Two studies on the Turkish population produced results that were different from ours, with the most frequent location being at the C4 vertebral level in 33% and 29% of cases, respectively [9, 13].

When the carotid bifurcation was higher than C3/4, it was considered to be high. 47.5% of the patients in our research of the Egyptian population showed high carotid bifurcation. Our study's incidence is higher than that of previous studies done in Thailand, Turkey, and Mexico. (31%, 33%, and 36%, respectively) [8, 12, 13]. The disparity in incidence between studies confirms the racial differences in CCB levels between populations.

Our study revealed that the lowest CCB was at D1. The lowest levels were found at C5 and C5-6 by Shen et al. and Jitpun et al. [6, 8]. They are explained by these populations' varied ethnic backgrounds.

Comparing vertebral levels with bifurcation levels, we found statistical differences between males and females. This matched what Demirtas et al. and Shen et al. reported on the statistical significance [6, 9]. Sasikumar et al. found no statistical significance for this finding [14].

The anatomical variations of STA include its origin at or below the CCB level. We found these variations in 43.1% (19.4% from the CCB level + 23.7% below it).

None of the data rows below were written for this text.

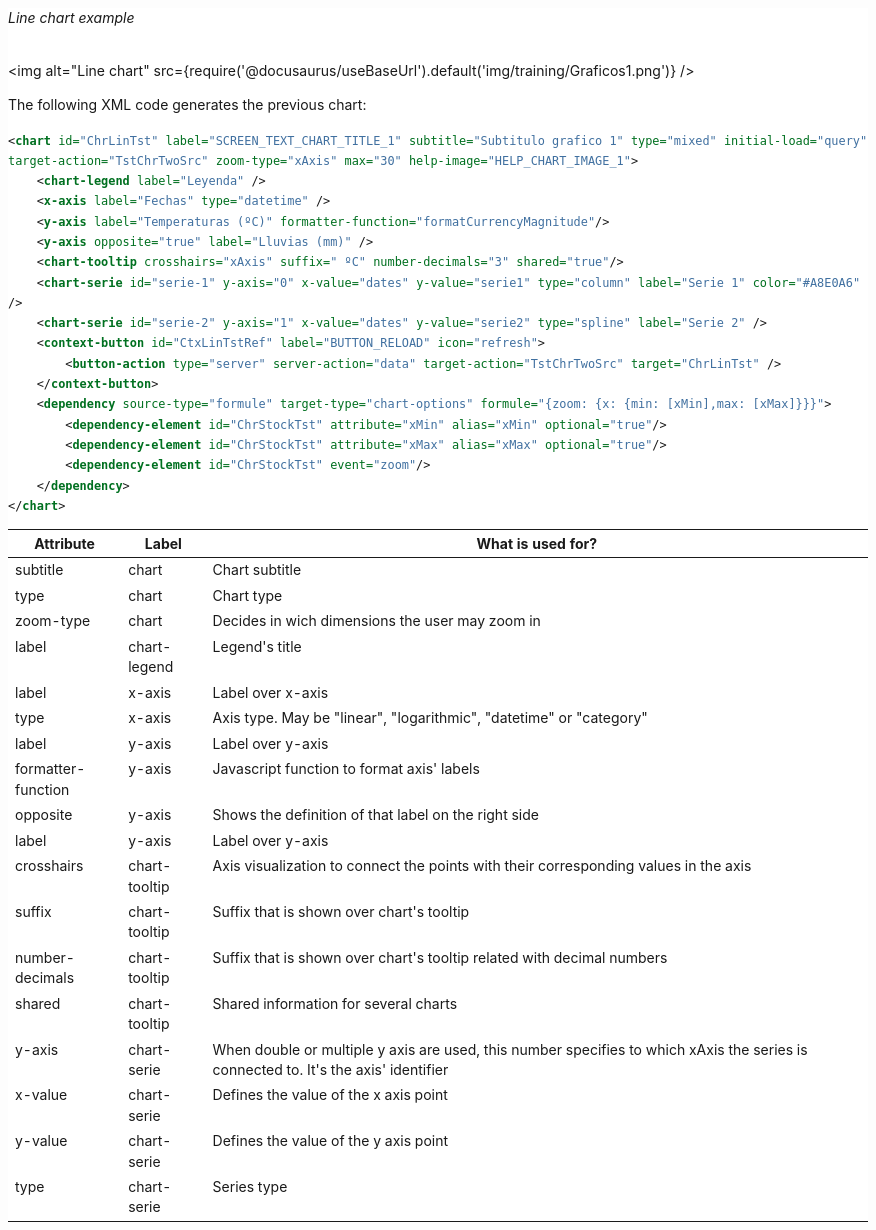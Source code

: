 ###### Line chart example

<img alt="Line chart" src={require('@docusaurus/useBaseUrl').default('img/training/Graficos1.png')} />

The following XML code generates the previous chart:

```xml
<chart id="ChrLinTst" label="SCREEN_TEXT_CHART_TITLE_1" subtitle="Subtitulo grafico 1" type="mixed" initial-load="query" target-action="TstChrTwoSrc" zoom-type="xAxis" max="30" help-image="HELP_CHART_IMAGE_1">
    <chart-legend label="Leyenda" />
    <x-axis label="Fechas" type="datetime" />
    <y-axis label="Temperaturas (ºC)" formatter-function="formatCurrencyMagnitude"/>
    <y-axis opposite="true" label="Lluvias (mm)" />
    <chart-tooltip crosshairs="xAxis" suffix=" ºC" number-decimals="3" shared="true"/>
    <chart-serie id="serie-1" y-axis="0" x-value="dates" y-value="serie1" type="column" label="Serie 1" color="#A8E0A6" />
    <chart-serie id="serie-2" y-axis="1" x-value="dates" y-value="serie2" type="spline" label="Serie 2" />
    <context-button id="CtxLinTstRef" label="BUTTON_RELOAD" icon="refresh">
    	<button-action type="server" server-action="data" target-action="TstChrTwoSrc" target="ChrLinTst" />
    </context-button>
    <dependency source-type="formule" target-type="chart-options" formule="{zoom: {x: {min: [xMin],max: [xMax]}}}">
        <dependency-element id="ChrStockTst" attribute="xMin" alias="xMin" optional="true"/>
        <dependency-element id="ChrStockTst" attribute="xMax" alias="xMax" optional="true"/>
        <dependency-element id="ChrStockTst" event="zoom"/>
    </dependency>
</chart>
```

| Attribute | Label | What is used for? |
|--------|--------|--------|
|subtitle|chart|Chart subtitle|
|type|chart|Chart type|
|zoom-type|chart|Decides in wich dimensions the user may zoom in|
|label|chart-legend|Legend's title|
|label|x-axis|Label over x-axis|
|type|x-axis|Axis type. May be "linear", "logarithmic", "datetime" or "category"|
|label|y-axis|Label over y-axis|
|formatter-function|y-axis|Javascript function to format axis' labels|
|opposite|y-axis|Shows the definition of that label on the right side|
|label|y-axis|Label over y-axis|
|crosshairs|chart-tooltip| Axis visualization to connect the points with their corresponding values in the axis|
|suffix|chart-tooltip|Suffix that is shown over chart's tooltip|
|number-decimals|chart-tooltip|Suffix that is shown over chart's tooltip related with decimal numbers|
|shared|chart-tooltip|Shared information for several charts|
|y-axis|chart-serie|When double or multiple y axis are used, this number specifies to which xAxis the series is connected to. It's the axis' identifier|
|x-value|chart-serie|Defines the value of the x axis point|
|y-value|chart-serie|Defines the value of the y axis point|
|type|chart-serie|Series type|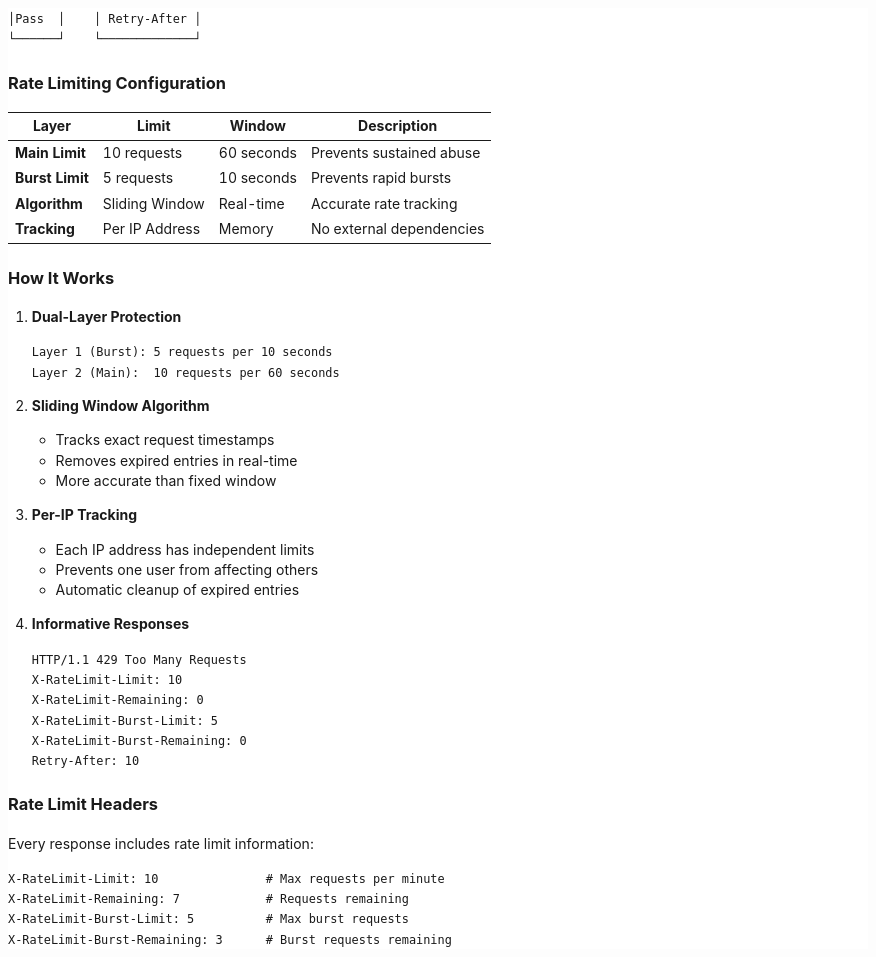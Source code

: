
 ```
│Pass  │    │ Retry-After │
└──────┘    └─────────────┘
```

### Rate Limiting Configuration

| Layer | Limit | Window | Description |
|-------|-------|--------|-------------|
| **Main Limit** | 10 requests | 60 seconds | Prevents sustained abuse |
| **Burst Limit** | 5 requests | 10 seconds | Prevents rapid bursts |
| **Algorithm** | Sliding Window | Real-time | Accurate rate tracking |
| **Tracking** | Per IP Address | Memory | No external dependencies |

### How It Works

1. **Dual-Layer Protection**
   ```
   Layer 1 (Burst): 5 requests per 10 seconds
   Layer 2 (Main):  10 requests per 60 seconds
   ```

2. **Sliding Window Algorithm**
   - Tracks exact request timestamps
   - Removes expired entries in real-time
   - More accurate than fixed window

3. **Per-IP Tracking**
   - Each IP address has independent limits
   - Prevents one user from affecting others
   - Automatic cleanup of expired entries

4. **Informative Responses**
   ```http
   HTTP/1.1 429 Too Many Requests
   X-RateLimit-Limit: 10
   X-RateLimit-Remaining: 0
   X-RateLimit-Burst-Limit: 5
   X-RateLimit-Burst-Remaining: 0
   Retry-After: 10
   ```

### Rate Limit Headers

Every response includes rate limit information:

```http
X-RateLimit-Limit: 10               # Max requests per minute
X-RateLimit-Remaining: 7            # Requests remaining
X-RateLimit-Burst-Limit: 5          # Max burst requests
X-RateLimit-Burst-Remaining: 3      # Burst requests remaining
```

Charles et al. reported a 57% occurrence of this STA origin variation, while Saha et al. and Sreedharan et al. reported incidences of 19% and 12%, respectively, which were lower than our findings [10, 15, 16]. These earlier studies were based on cadavers, which may account for the difference in incidence reported by them in comparison to our study.

In our investigation, FA had the largest diameter while APA had the smallest; Devadas et al. and Herrara et al. also found this [5, 12].

In our analysis, we identified seven distinct types of trunks. The most frequent trunks were APA-OA trunks (occurring 25% of the time), followed by LA-FA trunks (20%). Jitpun and Demirtas et al. reported LA-FA trunk close to our findings in 29% and 23%, respectively, based on CTA studies [8, 9].

The LA-FA trunk was only found in 1.7% of cadavers in research by Saha et al. In cadavers, Devadas et al. observed no posterior branching trunks as APA-OA [5, 16]. The lower detection rate of cadaveric-based studies as compared to CTA, which has a higher capacity to delinate the vascular anatomy, explains these lower incidence rates.

We identified a trunk from the left internal carotid artery (ICA) in one individual as an abnormal origin for OA and APA. Similar results to ours were reported in three patients by a case-report CTA study [17].

The use of several imaging modalities in earlier studies, including cadaveric dissection, digital subtraction angiography, magnetic resonance angiography, and CTA, causes inaccuracy when comparing studies. This was the first limitation of our study. Additionally, our study was conducted on an Egyptian population, which may had ethnographic variation. The second limitation was that, in order to find more variations and their precise occurrence, a larger sample size would also be necessary.

Conclusions

Multiple anatomical variations in the CCB level were found using CTA. Additionally, it detected variations in the origin and diameter of the ECA branches. Consequently, it can be a useful imaging modality for their evaluation before surgery.